### What you should do:
Only the text should come through, so restate the listing exactly and drop its images.

★ ★ ★ ★ ★

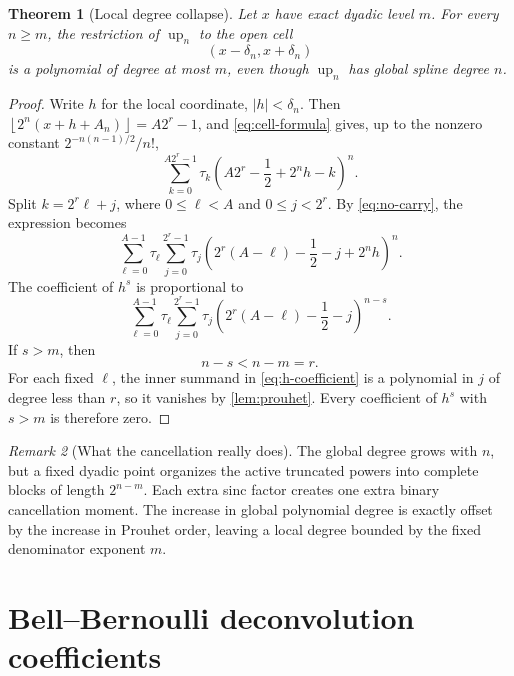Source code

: \documentclass[11pt,oneside]{article}
\newtheorem{theorem}{Theorem}[section]
\theoremstyle{definition}
\theoremstyle{remark}
\newtheorem{remark}[theorem]{Remark}
\newcommand{\up}{\operatorname{up}}
\newcommand{\abs}[1]{\left\lvert#1\right\rvert}
\newcommand{\floor}[1]{\left\lfloor#1\right\rfloor}
\begin{document}
\begin{theorem}[Local degree collapse]\label{thm:degree-collapse}
Let \(x\) have exact dyadic level \(m\).  For every \(n\ge m\), the
restriction of \(\up_n\) to the open cell
\begin{equation}\label{eq:center-cell}
 (x-\delta_n,x+\delta_n)
\end{equation}
is a polynomial of degree at most \(m\), even though \(\up_n\) has global
spline degree \(n\).
\end{theorem}

\begin{proof}
Write \(h\) for the local coordinate, \(\abs h<\delta_n\).  Then
\(\floor{2^n(x+h+A_n)}=A2^r-1\), and \eqref{eq:cell-formula} gives, up to the
nonzero constant \(2^{-n(n-1)/2}/n!\),
\begin{equation}\label{eq:block-before}
 \sum_{k=0}^{A2^r-1}\tau_k
 \left(A2^r-\frac12+2^nh-k\right)^n.
\end{equation}
Split \(k=2^r\ell+j\), where \(0\le\ell<A\) and \(0\le j<2^r\).  By
\eqref{eq:no-carry}, the expression becomes
\begin{equation}\label{eq:block-after}
 \sum_{\ell=0}^{A-1}\tau_\ell
 \sum_{j=0}^{2^r-1}\tau_j
 \left(2^r(A-\ell)-\frac12-j+2^nh\right)^n.
\end{equation}
The coefficient of \(h^s\) is proportional to
\begin{equation}\label{eq:h-coefficient}
 \sum_{\ell=0}^{A-1}\tau_\ell
 \sum_{j=0}^{2^r-1}\tau_j
 \left(2^r(A-\ell)-\frac12-j\right)^{n-s}.
\end{equation}
If \(s>m\), then
\[
 n-s<n-m=r.
\]
For each fixed \(\ell\), the inner summand in \eqref{eq:h-coefficient} is a
polynomial in \(j\) of degree less than \(r\), so it vanishes by
\cref{lem:prouhet}.  Every coefficient of \(h^s\) with \(s>m\) is therefore
zero.
\end{proof}

\begin{remark}[What the cancellation really does]
The global degree grows with \(n\), but a fixed dyadic point organizes the
active truncated powers into complete blocks of length \(2^{n-m}\).  Each
extra sinc factor creates one extra binary cancellation moment.  The increase
in global polynomial degree is exactly offset by the increase in Prouhet
order, leaving a local degree bounded by the fixed denominator exponent
\(m\).
\end{remark}

\section{Bell--Bernoulli deconvolution coefficients}
\end{document}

★ ★ ★ ★ ★

### Exercise result:
Source code

: \documentclass[11pt,oneside]{article}
\newtheorem{theorem}{Theorem}[section]
\theoremstyle{definition}
\theoremstyle{remark}
\newtheorem{remark}[theorem]{Remark}
\newcommand{\up}{\operatorname{up}}
\newcommand{\abs}[1]{\left\lvert#1\right\rvert}
\newcommand{\floor}[1]{\left\lfloor#1\right\rfloor}
\begin{document}
\begin{theorem}[Local degree collapse]\label{thm:degree-collapse}
Let \(x\) have exact dyadic level \(m\).  For every \(n\ge m\), the
restriction of \(\up_n\) to the open cell
\begin{equation}\label{eq:center-cell}
 (x-\delta_n,x+\delta_n)
\end{equation}
is a polynomial of degree at most \(m\), even though \(\up_n\) has global
spline degree \(n\).
\end{theorem}

\begin{proof}
Write \(h\) for the local coordinate, \(\abs h<\delta_n\).  Then
\(\floor{2^n(x+h+A_n)}=A2^r-1\), and \eqref{eq:cell-formula} gives, up to the
nonzero constant \(2^{-n(n-1)/2}/n!\),
\begin{equation}\label{eq:block-before}
 \sum_{k=0}^{A2^r-1}\tau_k
 \left(A2^r-\frac12+2^nh-k\right)^n.
\end{equation}
Split \(k=2^r\ell+j\), where \(0\le\ell<A\) and \(0\le j<2^r\).  By
\eqref{eq:no-carry}, the expression becomes
\begin{equation}\label{eq:block-after}
 \sum_{\ell=0}^{A-1}\tau_\ell
 \sum_{j=0}^{2^r-1}\tau_j
 \left(2^r(A-\ell)-\frac12-j+2^nh\right)^n.
\end{equation}
The coefficient of \(h^s\) is proportional to
\begin{equation}\label{eq:h-coefficient}
 \sum_{\ell=0}^{A-1}\tau_\ell
 \sum_{j=0}^{2^r-1}\tau_j
 \left(2^r(A-\ell)-\frac12-j\right)^{n-s}.
\end{equation}
If \(s>m\), then
\[
 n-s<n-m=r.
\]
For each fixed \(\ell\), the inner summand in \eqref{eq:h-coefficient} is a
polynomial in \(j\) of degree less than \(r\), so it vanishes by
\cref{lem:prouhet}.  Every coefficient of \(h^s\) with \(s>m\) is therefore
zero.
\end{proof}

\begin{remark}[What the cancellation really does]
The global degree grows with \(n\), but a fixed dyadic point organizes the
active truncated powers into complete blocks of length \(2^{n-m}\).  Each
extra sinc factor creates one extra binary cancellation moment.  The increase
in global polynomial degree is exactly offset by the increase in Prouhet
order, leaving a local degree bounded by the fixed denominator exponent
\(m\).
\end{remark}

\section{Bell--Bernoulli deconvolution coefficients}
\end{document}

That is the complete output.